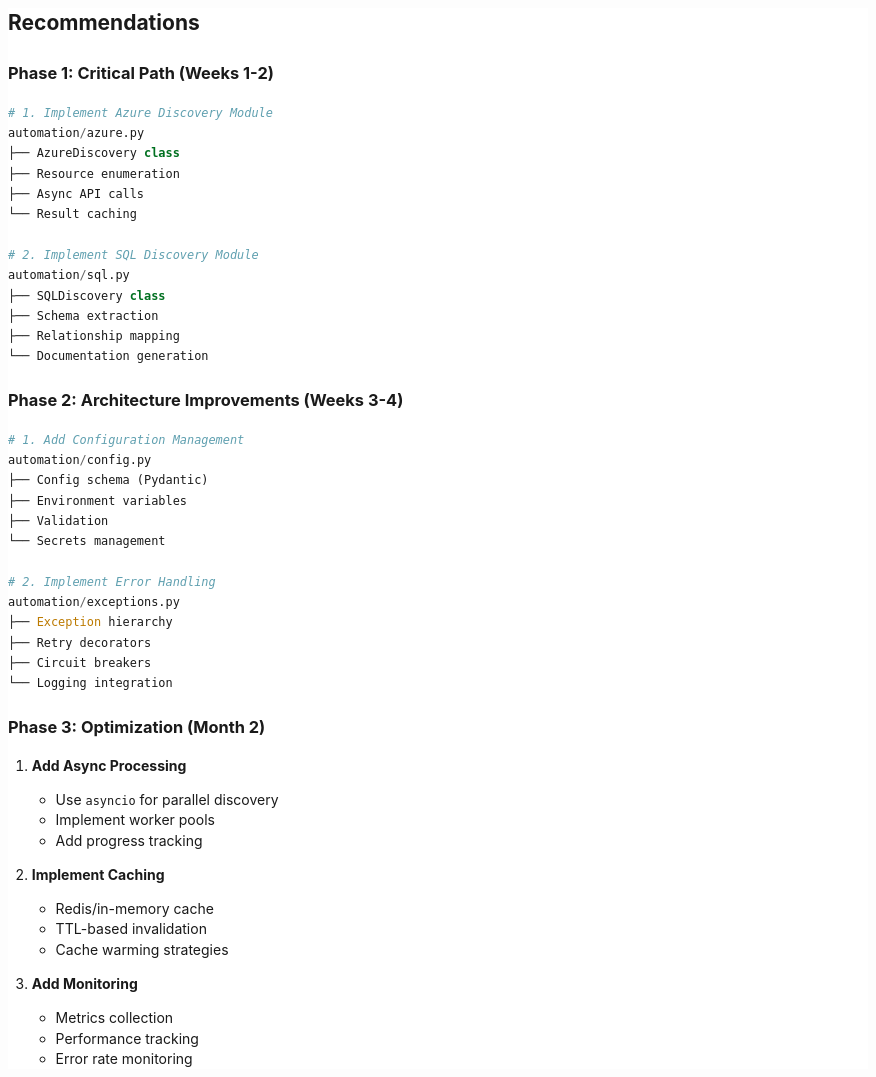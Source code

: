 ## Recommendations

### Phase 1: Critical Path (Weeks 1-2)

```python
# 1. Implement Azure Discovery Module
automation/azure.py
├── AzureDiscovery class
├── Resource enumeration
├── Async API calls
└── Result caching

# 2. Implement SQL Discovery Module  
automation/sql.py
├── SQLDiscovery class
├── Schema extraction
├── Relationship mapping
└── Documentation generation
```

### Phase 2: Architecture Improvements (Weeks 3-4)

```python
# 1. Add Configuration Management
automation/config.py
├── Config schema (Pydantic)
├── Environment variables
├── Validation
└── Secrets management

# 2. Implement Error Handling
automation/exceptions.py
├── Exception hierarchy
├── Retry decorators
├── Circuit breakers
└── Logging integration
```

### Phase 3: Optimization (Month 2)

1. **Add Async Processing**
   - Use `asyncio` for parallel discovery
   - Implement worker pools
   - Add progress tracking

2. **Implement Caching**
   - Redis/in-memory cache
   - TTL-based invalidation
   - Cache warming strategies

3. **Add Monitoring**
   - Metrics collection
   - Performance tracking
   - Error rate monitoring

──────────────────────────────

Every entry above should be printed again exactly, except for the pictures.

## Problem solution
Source code

: ## Recommendations

### Phase 1: Critical Path (Weeks 1-2)

```python
# 1. Implement Azure Discovery Module
automation/azure.py
├── AzureDiscovery class
├── Resource enumeration
├── Async API calls
└── Result caching

# 2. Implement SQL Discovery Module  
automation/sql.py
├── SQLDiscovery class
├── Schema extraction
├── Relationship mapping
└── Documentation generation
```

### Phase 2: Architecture Improvements (Weeks 3-4)

```python
# 1. Add Configuration Management
automation/config.py
├── Config schema (Pydantic)
├── Environment variables
├── Validation
└── Secrets management

# 2. Implement Error Handling
automation/exceptions.py
├── Exception hierarchy
├── Retry decorators
├── Circuit breakers
└── Logging integration
```

### Phase 3: Optimization (Month 2)

1. **Add Async Processing**
   - Use `asyncio` for parallel discovery
   - Implement worker pools
   - Add progress tracking

2. **Implement Caching**
   - Redis/in-memory cache
   - TTL-based invalidation
   - Cache warming strategies

3. **Add Monitoring**
   - Metrics collection
   - Performance tracking
   - Error rate monitoring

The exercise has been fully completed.